A aventura em Milão só durou uma
época (1961-62) e traduziu-se num assinalável registo de seis golos em oito
jogos – cinco dos remates certeiros foram apontados na Taça das Cidades com
Feiras e o outro foi marcado ao Novara, para a Taça de Itália. O problema era a
regra que limitava dois estrangeiros em campos e a presença no plantel do espanhol
Luis Suárez e do inglês Gerry Hitchens. Para contornar essa dificuldade,
o Inter
tentou aproveitar a paternidade incógnita de Jorge Humberto para arranjar um
cidadão italiano, Vittorio Raggi, declarasse sob juramento que tinha conhecido
a mãe do avançado em Cabo Verde e que seria o seu pai. A história levou a que
Jorge Humberto fosse rebatizado para Giorgio Raggi, nome pelo qual ainda é apresentado nos
registos do site dos nerazzurri. “O Inter
já estava habituado aos dois [estrangeiros], e a maneira de contornar o
problema foi uma mentira: fazer de mim italiano. Custou-me imenso, e esqueci
tudo ao sair de lá. Nem gosto de falar do assunto”, confessou ao Maisfutebol
em abril de 2023. Ainda assim, valeu bem a pena a
experiência: “Morava na Vila Canonico, 59. E jogar no Estádio San Siro era
extraordinário. Sentia-se o peso da responsabilidade perante um público amigo,
mas exigente.” Em 1962-63, o Inter
emprestou-o ao Vicenza,
onde permaneceu até 1964, com um total de cinco golos em 25 jogos no campeonato
italiano. “Esses dois anos correram muito bem. Foi de uma certa facilidade.
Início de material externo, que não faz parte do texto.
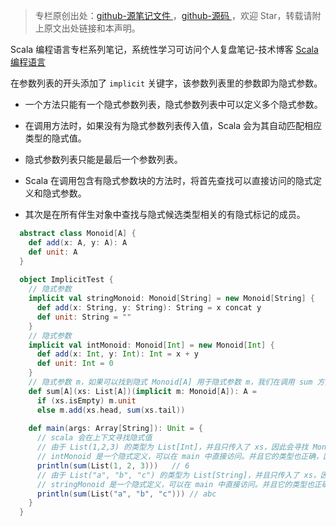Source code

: > 专栏原创出处：[github-源笔记文件 ](https://github.com/GourdErwa/review-notes/tree/master/language/scala-basis) ，[github-源码 ](https://github.com/GourdErwa/scala-advanced/tree/master/scala-base/src/main/scala/com/gourd/scala/base/)，欢迎 Star，转载请附上原文出处链接和本声明。

Scala 编程语言专栏系列笔记，系统性学习可访问个人复盘笔记-技术博客 [Scala 编程语言 ](https://review-notes.top/language/scala-basis/)

在参数列表的开头添加了 `implicit` 关键字，该参数列表里的参数即为隐式参数。

* 一个方法只能有一个隐式参数列表，隐式参数列表中可以定义多个隐式参数。

* 在调用方法时，如果没有为隐式参数列表传入值，Scala 会为其自动匹配相应类型的隐式值。

* 隐式参数列表只能是最后一个参数列表。

* Scala 在调用包含有隐式参数块的方法时，将首先查找可以直接访问的隐式定义和隐式参数。

* 其次是在所有伴生对象中查找与隐式候选类型相关的有隐式标记的成员。

```scala
  abstract class Monoid[A] {
    def add(x: A, y: A): A
    def unit: A
  }
  
  object ImplicitTest {
    // 隐式参数
    implicit val stringMonoid: Monoid[String] = new Monoid[String] {
      def add(x: String, y: String): String = x concat y
      def unit: String = ""
    }
    // 隐式参数
    implicit val intMonoid: Monoid[Int] = new Monoid[Int] {
      def add(x: Int, y: Int): Int = x + y
      def unit: Int = 0
    }
    // 隐式参数 m，如果可以找到隐式 Monoid[A] 用于隐式参数 m，我们在调用 sum 方法时只需要传入 xs 参数。
    def sum[A](xs: List[A])(implicit m: Monoid[A]): A =
      if (xs.isEmpty) m.unit
      else m.add(xs.head, sum(xs.tail))
      
    def main(args: Array[String]): Unit = {
      // scala 会在上下文寻找隐式值
      // 由于 List(1,2,3) 的类型为 List[Int]，并且只传入了 xs，因此会寻找 Monoid[Int] 的隐式参数
      // intMonoid 是一个隐式定义，可以在 main 中直接访问。并且它的类型也正确，因此它会被自动传递给 sum 方法
      println(sum(List(1, 2, 3)))   // 6
      // 由于 List("a", "b", "c") 的类型为 List[String]，并且只传入了 xs，因此会寻找 Monoid[String] 的隐式参数
      // stringMonoid 是一个隐式定义，可以在 main 中直接访问。并且它的类型也正确，因此它会被自动传递给 sum 方法
      println(sum(List("a", "b", "c"))) // abc
    }
  }
```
Tirando as equipas principais, como Inter,
Milan,
Fiorentina
e Nápoles…
os outros eram mais ou menos todos do mesmo nível. Estivemos sempre bem
classificados, ali pelo sexto ou sétimo lugar”, recordou. Depois regressou a Coimbra para
jogar mais dois anos na Académica
e terminar o curso de Medicina em 1966. Em 1976 tirou a especialidade,
pediatria, e começou a exercer em Coimbra, tendo sido um dos fundadores do
Hospital Pediátrico da cidade.
Mais tarde, em 1982, aceitou um
convite para trabalhar em Macau, onde permaneceu até voltar a Portugal no final
da década de 2010 para se radicar na zona de Cascais.